▸ To do
Among the records, find the lines that hold the string "AttackEnemy" and return them.

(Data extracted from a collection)
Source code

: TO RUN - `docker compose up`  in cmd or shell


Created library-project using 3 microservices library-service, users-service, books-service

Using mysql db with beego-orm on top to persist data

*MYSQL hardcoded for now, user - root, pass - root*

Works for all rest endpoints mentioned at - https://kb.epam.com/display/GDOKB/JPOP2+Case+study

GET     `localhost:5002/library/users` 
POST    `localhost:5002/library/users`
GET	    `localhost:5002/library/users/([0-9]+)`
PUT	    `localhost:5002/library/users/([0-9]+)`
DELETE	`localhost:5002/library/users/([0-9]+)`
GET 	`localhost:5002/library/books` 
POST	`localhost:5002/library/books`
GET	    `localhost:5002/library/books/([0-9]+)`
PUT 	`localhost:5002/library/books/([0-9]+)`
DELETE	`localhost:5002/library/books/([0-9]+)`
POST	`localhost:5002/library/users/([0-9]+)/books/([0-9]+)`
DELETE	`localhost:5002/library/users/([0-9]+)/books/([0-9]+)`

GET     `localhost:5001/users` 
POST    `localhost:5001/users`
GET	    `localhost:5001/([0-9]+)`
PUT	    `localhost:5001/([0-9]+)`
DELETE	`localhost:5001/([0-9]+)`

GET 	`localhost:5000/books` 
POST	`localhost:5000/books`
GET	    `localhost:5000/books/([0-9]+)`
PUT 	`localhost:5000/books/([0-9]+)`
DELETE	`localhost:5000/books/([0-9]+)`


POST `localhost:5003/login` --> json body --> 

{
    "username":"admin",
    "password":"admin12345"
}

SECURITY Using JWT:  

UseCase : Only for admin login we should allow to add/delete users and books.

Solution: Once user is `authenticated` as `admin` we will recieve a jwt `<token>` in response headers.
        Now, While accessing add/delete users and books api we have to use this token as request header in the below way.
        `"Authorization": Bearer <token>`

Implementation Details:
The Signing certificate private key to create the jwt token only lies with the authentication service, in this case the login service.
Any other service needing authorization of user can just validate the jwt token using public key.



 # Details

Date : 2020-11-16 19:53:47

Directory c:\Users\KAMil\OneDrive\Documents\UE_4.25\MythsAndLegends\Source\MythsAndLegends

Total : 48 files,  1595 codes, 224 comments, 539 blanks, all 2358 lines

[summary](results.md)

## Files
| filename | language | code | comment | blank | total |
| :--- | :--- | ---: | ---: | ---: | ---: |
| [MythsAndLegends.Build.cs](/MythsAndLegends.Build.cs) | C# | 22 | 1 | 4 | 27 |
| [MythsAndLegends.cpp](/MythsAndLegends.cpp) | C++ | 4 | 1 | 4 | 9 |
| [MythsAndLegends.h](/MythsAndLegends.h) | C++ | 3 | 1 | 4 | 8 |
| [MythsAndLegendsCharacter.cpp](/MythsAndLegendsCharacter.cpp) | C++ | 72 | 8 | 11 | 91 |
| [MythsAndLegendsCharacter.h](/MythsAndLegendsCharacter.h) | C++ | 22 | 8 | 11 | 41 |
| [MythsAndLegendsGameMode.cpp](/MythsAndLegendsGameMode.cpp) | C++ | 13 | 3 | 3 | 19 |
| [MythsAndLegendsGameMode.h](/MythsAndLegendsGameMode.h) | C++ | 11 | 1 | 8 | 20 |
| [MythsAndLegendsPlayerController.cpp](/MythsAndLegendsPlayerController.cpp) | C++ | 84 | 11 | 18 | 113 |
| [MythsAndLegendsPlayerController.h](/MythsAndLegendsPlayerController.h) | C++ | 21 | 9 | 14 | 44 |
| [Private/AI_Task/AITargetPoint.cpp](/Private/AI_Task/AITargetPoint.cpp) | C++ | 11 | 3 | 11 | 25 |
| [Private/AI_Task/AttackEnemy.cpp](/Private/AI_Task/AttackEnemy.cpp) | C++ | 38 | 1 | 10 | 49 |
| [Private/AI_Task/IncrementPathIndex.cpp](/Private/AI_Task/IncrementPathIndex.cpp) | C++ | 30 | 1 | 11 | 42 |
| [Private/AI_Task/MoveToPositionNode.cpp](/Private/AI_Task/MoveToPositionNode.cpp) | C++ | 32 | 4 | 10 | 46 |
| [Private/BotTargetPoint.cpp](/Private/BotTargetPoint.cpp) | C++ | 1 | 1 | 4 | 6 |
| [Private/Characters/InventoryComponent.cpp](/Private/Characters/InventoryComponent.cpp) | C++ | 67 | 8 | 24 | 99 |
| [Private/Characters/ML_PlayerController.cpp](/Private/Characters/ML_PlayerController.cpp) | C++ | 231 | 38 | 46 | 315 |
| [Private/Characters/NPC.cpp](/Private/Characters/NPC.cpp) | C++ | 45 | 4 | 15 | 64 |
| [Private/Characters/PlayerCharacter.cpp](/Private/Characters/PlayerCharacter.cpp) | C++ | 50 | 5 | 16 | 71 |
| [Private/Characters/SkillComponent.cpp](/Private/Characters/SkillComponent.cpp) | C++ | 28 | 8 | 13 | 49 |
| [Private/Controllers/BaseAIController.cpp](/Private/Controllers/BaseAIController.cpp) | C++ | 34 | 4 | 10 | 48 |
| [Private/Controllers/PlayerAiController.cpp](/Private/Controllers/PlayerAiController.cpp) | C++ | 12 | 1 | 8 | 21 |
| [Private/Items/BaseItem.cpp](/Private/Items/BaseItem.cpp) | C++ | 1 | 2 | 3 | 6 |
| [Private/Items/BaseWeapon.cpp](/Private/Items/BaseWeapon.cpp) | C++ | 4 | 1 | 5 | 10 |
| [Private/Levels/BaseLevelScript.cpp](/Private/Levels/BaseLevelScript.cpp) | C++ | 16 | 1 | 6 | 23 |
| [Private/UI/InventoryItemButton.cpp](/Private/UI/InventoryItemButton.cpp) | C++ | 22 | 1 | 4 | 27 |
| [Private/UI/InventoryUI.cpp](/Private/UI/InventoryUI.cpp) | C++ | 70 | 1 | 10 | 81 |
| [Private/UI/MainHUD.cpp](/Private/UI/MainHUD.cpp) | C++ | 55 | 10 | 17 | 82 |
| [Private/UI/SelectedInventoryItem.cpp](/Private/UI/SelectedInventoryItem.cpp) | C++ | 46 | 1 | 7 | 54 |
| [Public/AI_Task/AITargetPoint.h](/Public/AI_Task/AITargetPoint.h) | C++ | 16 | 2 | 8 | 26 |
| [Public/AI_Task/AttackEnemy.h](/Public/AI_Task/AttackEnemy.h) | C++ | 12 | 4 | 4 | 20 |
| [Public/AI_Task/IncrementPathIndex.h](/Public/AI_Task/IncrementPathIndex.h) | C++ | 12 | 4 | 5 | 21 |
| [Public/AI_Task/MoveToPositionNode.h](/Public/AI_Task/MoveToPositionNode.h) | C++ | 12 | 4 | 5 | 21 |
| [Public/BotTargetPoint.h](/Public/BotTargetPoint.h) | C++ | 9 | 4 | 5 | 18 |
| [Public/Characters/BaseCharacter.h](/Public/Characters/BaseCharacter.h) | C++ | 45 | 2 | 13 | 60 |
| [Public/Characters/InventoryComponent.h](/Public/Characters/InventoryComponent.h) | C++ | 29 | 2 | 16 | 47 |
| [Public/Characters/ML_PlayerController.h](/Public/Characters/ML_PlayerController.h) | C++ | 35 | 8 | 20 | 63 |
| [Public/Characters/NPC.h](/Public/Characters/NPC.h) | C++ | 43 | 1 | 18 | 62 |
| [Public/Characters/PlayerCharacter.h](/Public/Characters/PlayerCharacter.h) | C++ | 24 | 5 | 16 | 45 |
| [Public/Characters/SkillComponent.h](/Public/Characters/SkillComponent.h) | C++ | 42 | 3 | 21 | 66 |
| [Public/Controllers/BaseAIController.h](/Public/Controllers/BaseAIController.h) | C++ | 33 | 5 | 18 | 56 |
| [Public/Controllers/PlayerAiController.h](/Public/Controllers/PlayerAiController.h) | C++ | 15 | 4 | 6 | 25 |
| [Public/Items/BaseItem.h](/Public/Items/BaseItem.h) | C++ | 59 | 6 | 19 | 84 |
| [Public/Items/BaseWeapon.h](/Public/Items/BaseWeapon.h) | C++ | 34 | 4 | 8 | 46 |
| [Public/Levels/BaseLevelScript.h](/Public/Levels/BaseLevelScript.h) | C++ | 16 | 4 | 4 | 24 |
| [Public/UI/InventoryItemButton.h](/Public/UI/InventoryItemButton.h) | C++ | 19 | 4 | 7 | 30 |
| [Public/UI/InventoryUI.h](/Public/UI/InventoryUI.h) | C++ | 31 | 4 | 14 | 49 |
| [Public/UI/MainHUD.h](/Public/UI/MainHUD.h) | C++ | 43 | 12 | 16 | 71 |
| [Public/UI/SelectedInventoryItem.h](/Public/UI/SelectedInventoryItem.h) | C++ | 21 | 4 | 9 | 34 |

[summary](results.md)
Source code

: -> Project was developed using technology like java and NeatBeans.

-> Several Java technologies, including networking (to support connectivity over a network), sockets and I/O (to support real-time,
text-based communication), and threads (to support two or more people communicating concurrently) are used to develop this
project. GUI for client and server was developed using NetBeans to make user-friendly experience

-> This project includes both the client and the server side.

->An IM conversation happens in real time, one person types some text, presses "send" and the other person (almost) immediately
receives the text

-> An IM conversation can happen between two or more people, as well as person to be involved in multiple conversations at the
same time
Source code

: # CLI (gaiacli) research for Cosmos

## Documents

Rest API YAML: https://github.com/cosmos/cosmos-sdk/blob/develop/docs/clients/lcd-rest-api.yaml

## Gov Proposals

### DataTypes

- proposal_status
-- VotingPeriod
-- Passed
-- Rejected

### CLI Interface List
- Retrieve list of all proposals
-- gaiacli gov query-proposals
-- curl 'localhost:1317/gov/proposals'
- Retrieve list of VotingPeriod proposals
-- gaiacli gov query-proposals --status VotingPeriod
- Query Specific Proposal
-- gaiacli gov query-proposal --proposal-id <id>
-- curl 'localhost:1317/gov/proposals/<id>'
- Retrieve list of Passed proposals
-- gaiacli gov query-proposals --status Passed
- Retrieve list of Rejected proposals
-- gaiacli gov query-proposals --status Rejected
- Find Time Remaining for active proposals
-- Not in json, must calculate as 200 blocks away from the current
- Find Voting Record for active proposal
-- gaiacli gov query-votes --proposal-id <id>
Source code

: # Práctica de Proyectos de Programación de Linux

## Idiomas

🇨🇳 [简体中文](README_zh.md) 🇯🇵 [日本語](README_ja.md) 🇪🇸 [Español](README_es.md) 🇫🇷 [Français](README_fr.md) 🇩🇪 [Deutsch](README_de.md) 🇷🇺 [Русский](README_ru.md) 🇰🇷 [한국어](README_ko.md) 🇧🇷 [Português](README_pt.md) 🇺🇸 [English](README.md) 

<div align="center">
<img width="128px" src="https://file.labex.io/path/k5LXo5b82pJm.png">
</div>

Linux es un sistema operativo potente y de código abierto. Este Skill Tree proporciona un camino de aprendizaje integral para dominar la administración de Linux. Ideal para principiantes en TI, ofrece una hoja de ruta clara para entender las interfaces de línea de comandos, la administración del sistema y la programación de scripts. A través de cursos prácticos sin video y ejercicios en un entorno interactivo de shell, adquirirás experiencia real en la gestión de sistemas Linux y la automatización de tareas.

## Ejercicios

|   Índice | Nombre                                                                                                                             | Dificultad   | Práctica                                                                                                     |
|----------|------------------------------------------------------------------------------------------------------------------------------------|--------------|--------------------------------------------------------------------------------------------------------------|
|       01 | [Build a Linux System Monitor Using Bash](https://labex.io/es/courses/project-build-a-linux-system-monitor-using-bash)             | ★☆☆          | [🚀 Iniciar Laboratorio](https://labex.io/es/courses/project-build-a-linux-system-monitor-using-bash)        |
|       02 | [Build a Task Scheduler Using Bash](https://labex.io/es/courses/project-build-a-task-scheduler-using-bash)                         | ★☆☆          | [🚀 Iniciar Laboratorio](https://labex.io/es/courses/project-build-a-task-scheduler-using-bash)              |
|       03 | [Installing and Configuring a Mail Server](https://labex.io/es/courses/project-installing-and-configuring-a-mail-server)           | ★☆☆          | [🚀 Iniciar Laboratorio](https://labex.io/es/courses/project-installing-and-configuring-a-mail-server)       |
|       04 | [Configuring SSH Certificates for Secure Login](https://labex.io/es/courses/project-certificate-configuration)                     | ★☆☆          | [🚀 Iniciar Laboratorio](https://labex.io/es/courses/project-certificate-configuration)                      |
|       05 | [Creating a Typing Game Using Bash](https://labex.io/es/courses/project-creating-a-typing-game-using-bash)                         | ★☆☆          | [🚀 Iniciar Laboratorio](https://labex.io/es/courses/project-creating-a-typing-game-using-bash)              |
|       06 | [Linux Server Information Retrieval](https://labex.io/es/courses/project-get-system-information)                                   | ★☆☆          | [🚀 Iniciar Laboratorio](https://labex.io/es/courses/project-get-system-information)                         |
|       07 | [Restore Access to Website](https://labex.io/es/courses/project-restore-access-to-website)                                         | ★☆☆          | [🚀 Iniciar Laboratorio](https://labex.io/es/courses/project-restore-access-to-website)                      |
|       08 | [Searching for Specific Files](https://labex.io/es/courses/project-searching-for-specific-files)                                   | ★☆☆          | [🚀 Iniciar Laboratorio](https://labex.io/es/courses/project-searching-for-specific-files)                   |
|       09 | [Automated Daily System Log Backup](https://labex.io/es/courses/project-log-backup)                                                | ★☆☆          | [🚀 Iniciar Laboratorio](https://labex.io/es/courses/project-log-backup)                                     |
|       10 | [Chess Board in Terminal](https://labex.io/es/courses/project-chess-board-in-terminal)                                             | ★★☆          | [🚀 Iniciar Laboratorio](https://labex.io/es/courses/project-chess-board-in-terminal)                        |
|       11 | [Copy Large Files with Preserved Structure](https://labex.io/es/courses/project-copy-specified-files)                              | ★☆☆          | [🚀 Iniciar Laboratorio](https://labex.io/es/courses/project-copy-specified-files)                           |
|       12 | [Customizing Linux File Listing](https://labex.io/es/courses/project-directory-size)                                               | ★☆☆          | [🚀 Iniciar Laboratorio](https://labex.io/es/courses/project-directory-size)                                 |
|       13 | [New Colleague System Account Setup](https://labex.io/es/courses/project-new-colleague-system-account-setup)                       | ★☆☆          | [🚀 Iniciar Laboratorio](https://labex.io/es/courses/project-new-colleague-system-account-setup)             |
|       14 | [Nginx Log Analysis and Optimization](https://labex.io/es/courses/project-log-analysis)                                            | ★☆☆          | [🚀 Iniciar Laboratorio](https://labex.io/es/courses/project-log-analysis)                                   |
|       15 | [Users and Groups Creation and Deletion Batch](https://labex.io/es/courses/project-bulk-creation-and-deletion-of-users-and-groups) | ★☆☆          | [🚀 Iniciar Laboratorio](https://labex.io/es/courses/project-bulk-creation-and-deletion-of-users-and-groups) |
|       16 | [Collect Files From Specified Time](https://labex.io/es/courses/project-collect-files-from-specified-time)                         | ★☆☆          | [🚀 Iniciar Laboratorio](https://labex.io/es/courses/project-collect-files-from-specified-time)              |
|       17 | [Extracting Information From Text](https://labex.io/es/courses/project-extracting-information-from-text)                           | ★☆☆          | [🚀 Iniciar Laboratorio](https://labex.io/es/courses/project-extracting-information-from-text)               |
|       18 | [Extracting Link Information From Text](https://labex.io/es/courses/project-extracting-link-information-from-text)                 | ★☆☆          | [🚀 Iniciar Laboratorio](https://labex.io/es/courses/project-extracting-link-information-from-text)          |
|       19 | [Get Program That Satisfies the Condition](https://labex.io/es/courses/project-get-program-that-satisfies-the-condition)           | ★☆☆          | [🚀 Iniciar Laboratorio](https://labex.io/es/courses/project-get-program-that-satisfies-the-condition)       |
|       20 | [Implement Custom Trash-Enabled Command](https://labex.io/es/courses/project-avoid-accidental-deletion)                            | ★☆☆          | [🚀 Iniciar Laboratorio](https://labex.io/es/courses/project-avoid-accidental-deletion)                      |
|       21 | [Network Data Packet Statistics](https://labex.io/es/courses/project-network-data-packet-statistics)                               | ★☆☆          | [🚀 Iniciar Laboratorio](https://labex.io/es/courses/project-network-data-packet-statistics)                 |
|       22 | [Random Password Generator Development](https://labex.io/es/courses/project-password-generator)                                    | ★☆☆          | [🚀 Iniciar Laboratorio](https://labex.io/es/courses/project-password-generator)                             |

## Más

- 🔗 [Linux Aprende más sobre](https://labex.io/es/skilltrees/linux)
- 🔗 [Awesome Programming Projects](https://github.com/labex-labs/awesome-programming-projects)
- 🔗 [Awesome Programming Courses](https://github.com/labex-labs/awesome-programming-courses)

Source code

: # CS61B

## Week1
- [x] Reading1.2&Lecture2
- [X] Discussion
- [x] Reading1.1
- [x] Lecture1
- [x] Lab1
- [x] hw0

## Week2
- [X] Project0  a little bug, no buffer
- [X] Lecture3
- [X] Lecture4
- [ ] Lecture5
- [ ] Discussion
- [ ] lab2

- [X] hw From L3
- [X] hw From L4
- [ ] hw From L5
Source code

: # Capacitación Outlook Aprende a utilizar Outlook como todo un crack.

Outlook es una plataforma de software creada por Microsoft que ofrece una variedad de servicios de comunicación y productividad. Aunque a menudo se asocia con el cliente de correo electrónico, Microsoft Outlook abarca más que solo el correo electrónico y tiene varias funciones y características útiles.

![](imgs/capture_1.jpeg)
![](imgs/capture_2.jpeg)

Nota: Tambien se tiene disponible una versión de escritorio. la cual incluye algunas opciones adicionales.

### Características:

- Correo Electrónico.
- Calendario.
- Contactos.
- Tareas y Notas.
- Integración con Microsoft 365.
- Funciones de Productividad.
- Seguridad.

▸ Result of the task
| [Private/AI_Task/AttackEnemy.cpp](/Private/AI_Task/AttackEnemy.cpp) | C++ | 38 | 1 | 10 | 49 |
| [Public/AI_Task/AttackEnemy.h](/Public/AI_Task/AttackEnemy.h) | C++ | 12 | 4 | 4 | 20 |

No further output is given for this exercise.